Nous avons voulu nous intéresser à un cinéma plus commercial et briser les idées reçues, surtout celles que l’on se fait sur les gens. Bourges est le festival de tous les genres cinématographiques. Nous avons la faculté de proposer une vision et une rencontre différentes de ce que l’on peut attendre. Et puis Gérard Krawczyk n’est pas que le réalisateur de Taxi. C’est quelqu’un qui a eu un parcours vraiment atypique, prouvant qu’il est possible de réaliser à la fois des films de commande et des œuvres plus personnelles. Nous allons justement revenir sur l’époque de L’été en pente douce ou de Je hais les acteurs. Le système cinématographique est extrêmement codifié. On attend des choses convenues qui doivent rentrer dans l’idée que tout le monde s’en fait. Nous avons voulu dire : "Voyez les choses différemment, soyez plus ouverts !" En plus, je sais que Gérard est quelqu’un de sympathique, d’abordable et de généreux. Nous avons besoin d’un invité qui a la capacité de se donner. Je trouvais formidable que les jeunes spectateurs sachent que même faire des films comme Taxi, ce n’est pas si simple que ça. Il faut un sens de la mise en scène, un sens du cadre, et pas seulement de l’argent !

EN : Cette année, Bourges est amputé d’un jour. Le festival est touché comme de nombreux autres en France par les baisses des subventions…

IM : Ce jour en moins ne changera pas grand chose, le programme sera juste plus condensé. Mais c’est vrai, nous faisons partie des festivals qui sont les plus touchés par les baisses de subventions, car on essaye de protéger les gros en dépouillant les petits. Ce problème est en plus doublé cette année par le fait que nous avons changé de lieu, ce qui augmente les dépenses. Toutefois, nous bénéficions d’un soutien de l’état qui, même s’il est moindre qu’avant, reste important car nous sommes les seuls sur le créneau de l’écriture. Nous sommes également très soutenus par les collectivités territoriales : la ville de Bourges nous a aidés pour la nouvelle installation, le conseil général du Cher pour l’Education à l’image et le Conseil régional nous a également apporté des aides financières. C’est une chance qu’ils soient là, mais ils ne pourront pas toujours suppléer au manque national. Car le problème de la culture, finalement, est surtout au niveau national. La politique menée est désastreuse parce que les festivals importants ne peuvent pas survivre si les plus modestes ne sont plus là pour faire le travail de défrichage sur le terrain. Où verront-ils les films, si ce n’est plus dans les festivals ? En plus, organiser ce genre de manifestation relève de la cohésion sociale et culturelle. La plupart fait un immense travail d’éducation à l’écriture de l’image, tout comme nous.

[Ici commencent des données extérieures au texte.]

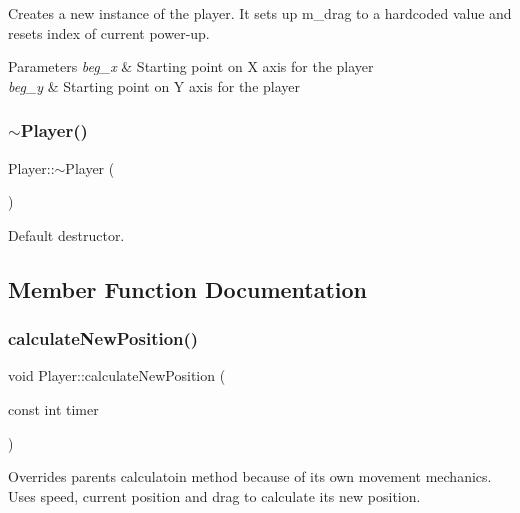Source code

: Creates a new instance of the player. It sets up m\+\_\+drag to a hardcoded value and resets index of current power-\/up.


\begin{DoxyParams}{Parameters}
{\em beg\+\_\+x} & Starting point on X axis for the player \\
\hline
{\em beg\+\_\+y} & Starting point on Y axis for the player \\
\hline
\end{DoxyParams}
\mbox{\label{classPlayer_a749d2c00e1fe0f5c2746f7505a58c062}} 
\subsubsection{\texorpdfstring{$\sim$\+Player()}{~Player()}}
{\footnotesize\ttfamily Player\+::$\sim$\+Player (\begin{DoxyParamCaption}{ }\end{DoxyParamCaption})}



Default destructor. 



\subsection{Member Function Documentation}
\mbox{\label{classPlayer_a574659d927fef4b34544b728c1631433}} 
\subsubsection{\texorpdfstring{calculate\+New\+Position()}{calculateNewPosition()}}
{\footnotesize\ttfamily void Player\+::calculate\+New\+Position (\begin{DoxyParamCaption}\item[{const int}]{timer }\end{DoxyParamCaption})\hspace{0.3cm}{\ttfamily [virtual]}}

Overrides parent\textquotesingle{}s calculatoin method because of it\textquotesingle{}s own movement mechanics. Uses speed, current position and drag to calculate it\textquotesingle{}s new position.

EN : Quel regard portez-vous sur la grève des scénaristes qui a immobilisé les Etats Unis pendant plusieurs mois ? Imaginez-vous la même chose en France ?

IM : Ca ne pourra jamais arriver en France, la situation est totalement différente. C’est même impossible de comparer car nous n’avons pas la même histoire du cinéma ni des scénaristes. C’est une question de tradition, les scénaristes américains ont beaucoup plus de pouvoir que les scénaristes français, ils sont même plus importants que les réalisateurs. Le grand mérite de cette grève est de nous faire prendre conscience que sans le travail de ces "raconteurs d’histoire", tout s’arrête. Nous sommes de plein pied dans la civilisation de la narration ! Ca a quand même été très loin, même certains shows télévisés ont été arrêtés. Cela prouve que l’on a un immense besoin des gens qui organisent et qui narrent. Comme quoi, notre festival a beaucoup d’avenir… Le poids des histoires est colossal. Elles peuvent arrêter les choses. La société a évolué vers plus d’histoires avec le développement des moyens de regarder des films. Il faut nourrir tous ces écrans ! Cela est révélateur du fait qu’un festival comme le nôtre devrait être plus aidé car le scénariste sera de plus en plus important à l’avenir. Ecrire est un métier difficile. On ne peut pas faire n’importe quoi, nous avons besoin de lieux de réflexion sur l’écriture de l’image, nous avons besoin de donner la parole à tout le monde. La place des scénaristes s’est améliorée. Il y a plus de reconnaissance, plus de scénaristes. Passer d’un genre à l’autre est une source de créativité : ça va dans le bon sens.